■ What you should do
Copy each line of the records that contains the word "label".

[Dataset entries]
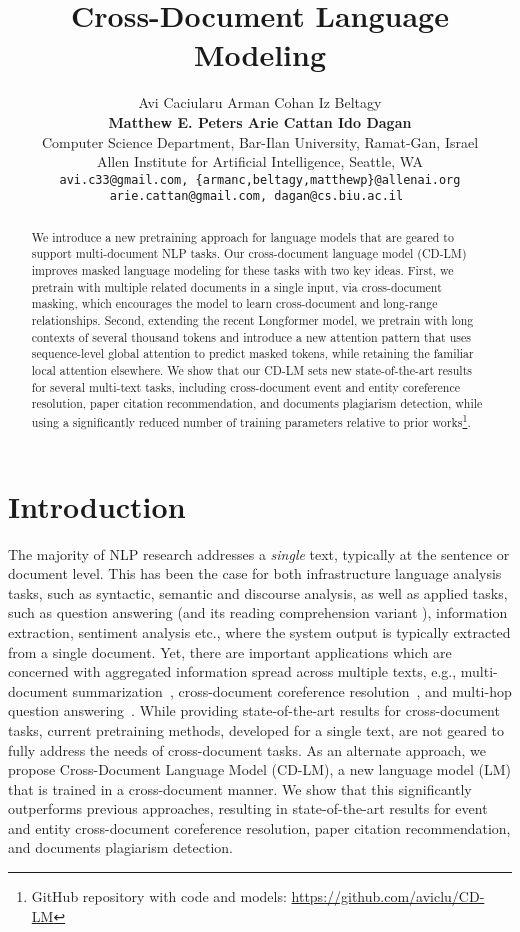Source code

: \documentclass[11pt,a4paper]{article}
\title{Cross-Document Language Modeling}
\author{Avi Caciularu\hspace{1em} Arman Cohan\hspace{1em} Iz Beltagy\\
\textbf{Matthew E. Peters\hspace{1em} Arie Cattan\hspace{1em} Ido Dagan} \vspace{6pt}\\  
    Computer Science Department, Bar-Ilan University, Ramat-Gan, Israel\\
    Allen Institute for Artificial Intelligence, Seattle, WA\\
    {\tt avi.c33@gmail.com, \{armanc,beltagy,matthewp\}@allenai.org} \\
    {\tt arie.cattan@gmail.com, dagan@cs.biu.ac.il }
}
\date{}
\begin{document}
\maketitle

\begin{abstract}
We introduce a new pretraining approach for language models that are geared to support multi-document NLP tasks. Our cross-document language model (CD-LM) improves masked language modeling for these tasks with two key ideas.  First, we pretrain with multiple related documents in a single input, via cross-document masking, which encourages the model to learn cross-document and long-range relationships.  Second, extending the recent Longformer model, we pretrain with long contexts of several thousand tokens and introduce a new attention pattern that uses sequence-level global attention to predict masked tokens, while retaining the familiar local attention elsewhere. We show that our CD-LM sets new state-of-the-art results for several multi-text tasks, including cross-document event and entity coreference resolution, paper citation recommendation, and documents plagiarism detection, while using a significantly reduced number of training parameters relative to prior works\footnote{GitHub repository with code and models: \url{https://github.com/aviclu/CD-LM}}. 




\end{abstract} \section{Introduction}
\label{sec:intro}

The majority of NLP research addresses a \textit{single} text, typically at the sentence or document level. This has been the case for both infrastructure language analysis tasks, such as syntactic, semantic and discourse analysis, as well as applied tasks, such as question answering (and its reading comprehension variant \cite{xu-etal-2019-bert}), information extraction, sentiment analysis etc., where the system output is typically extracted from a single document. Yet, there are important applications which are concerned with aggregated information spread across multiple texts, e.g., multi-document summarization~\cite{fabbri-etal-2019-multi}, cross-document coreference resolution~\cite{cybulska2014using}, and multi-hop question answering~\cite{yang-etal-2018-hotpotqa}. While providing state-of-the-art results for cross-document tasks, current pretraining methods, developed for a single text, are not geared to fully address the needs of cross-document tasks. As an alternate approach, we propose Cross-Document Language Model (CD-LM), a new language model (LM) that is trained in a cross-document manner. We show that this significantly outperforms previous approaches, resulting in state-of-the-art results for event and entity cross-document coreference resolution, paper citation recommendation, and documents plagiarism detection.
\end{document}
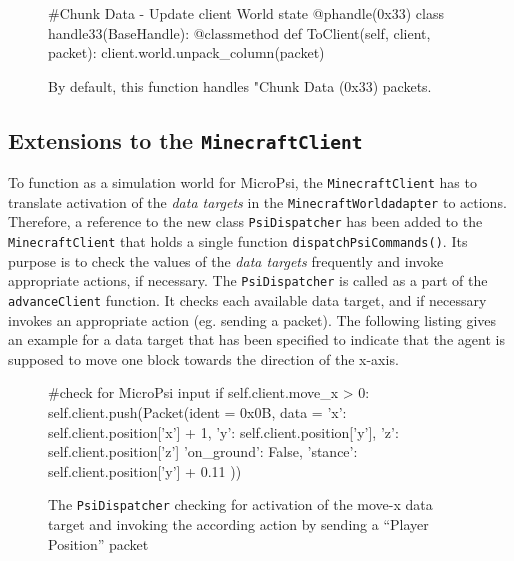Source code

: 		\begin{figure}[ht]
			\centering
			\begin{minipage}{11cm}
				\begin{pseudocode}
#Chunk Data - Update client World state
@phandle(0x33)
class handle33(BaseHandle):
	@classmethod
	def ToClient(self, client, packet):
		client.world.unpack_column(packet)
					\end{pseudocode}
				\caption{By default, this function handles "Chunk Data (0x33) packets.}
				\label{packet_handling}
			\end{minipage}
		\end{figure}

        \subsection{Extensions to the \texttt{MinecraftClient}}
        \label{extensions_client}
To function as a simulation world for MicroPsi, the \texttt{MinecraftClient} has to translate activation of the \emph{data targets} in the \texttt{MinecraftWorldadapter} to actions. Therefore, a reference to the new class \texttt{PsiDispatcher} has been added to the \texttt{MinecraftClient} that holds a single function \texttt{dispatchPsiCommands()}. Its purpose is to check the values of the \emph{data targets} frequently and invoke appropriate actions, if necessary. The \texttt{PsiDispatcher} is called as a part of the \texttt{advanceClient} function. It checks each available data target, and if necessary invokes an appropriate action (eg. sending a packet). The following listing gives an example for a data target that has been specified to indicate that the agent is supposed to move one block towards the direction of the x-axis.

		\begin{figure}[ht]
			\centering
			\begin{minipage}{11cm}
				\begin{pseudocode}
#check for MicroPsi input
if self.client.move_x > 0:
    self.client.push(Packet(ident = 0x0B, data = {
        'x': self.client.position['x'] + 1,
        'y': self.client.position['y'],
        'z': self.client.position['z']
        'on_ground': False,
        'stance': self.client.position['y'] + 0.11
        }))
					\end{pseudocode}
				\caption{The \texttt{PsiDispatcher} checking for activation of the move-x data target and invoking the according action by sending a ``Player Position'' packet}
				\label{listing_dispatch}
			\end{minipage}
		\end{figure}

■ Your solution
\label{sec:intro}
				\label{packet_handling}
        \label{extensions_client}
				\label{listing_dispatch}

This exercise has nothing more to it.